_Records_

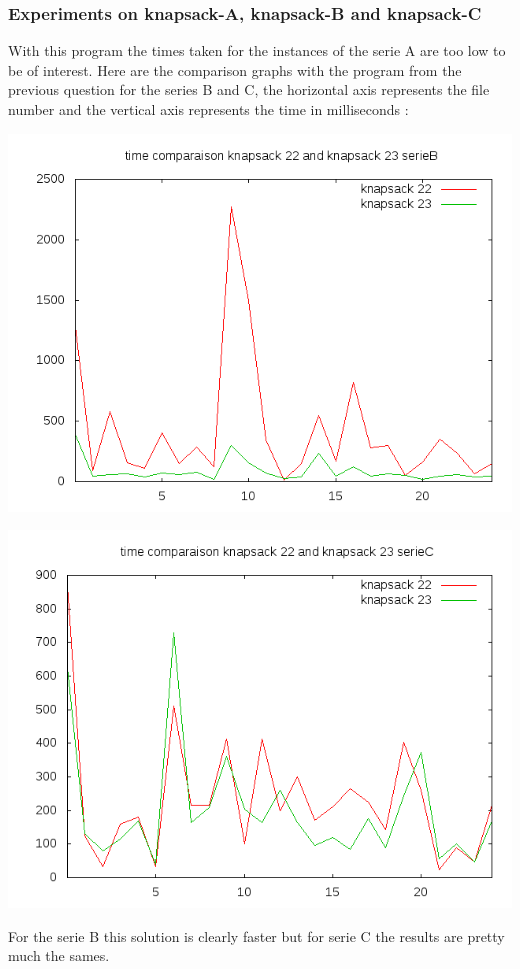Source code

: \documentclass{eplDoc}
\begin{document}
\subsubsection{Experiments on knapsack-A, knapsack-B and knapsack-C}
With this program the times taken for the instances of the serie A are too low to be of interest. 
Here are the comparison graphs with the program from the previous question for the series B and C, the horizontal axis represents the file number and the vertical axis represents the time in milliseconds :  
\begin{center}
\includegraphics[width=\columnwidth]{q323timeB.png}%
\end{center}
\begin{center}
\includegraphics[width=\columnwidth]{q323timeC.png}%
\end{center}

For the serie B this solution is clearly faster but for serie C the results are pretty much the sames. 
\end{document}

_Activity_
The records above are to be copied exactly, with no pictures carried over.

_Output of the exercise_
Source code

: \documentclass{eplDoc}
\begin{document}
\subsubsection{Experiments on knapsack-A, knapsack-B and knapsack-C}
With this program the times taken for the instances of the serie A are too low to be of interest. 
Here are the comparison graphs with the program from the previous question for the series B and C, the horizontal axis represents the file number and the vertical axis represents the time in milliseconds :  
\begin{center}
\includegraphics[width=\columnwidth]{q323timeB.png}%
\end{center}
\begin{center}
\includegraphics[width=\columnwidth]{q323timeC.png}%
\end{center}

For the serie B this solution is clearly faster but for serie C the results are pretty much the sames. 
\end{document}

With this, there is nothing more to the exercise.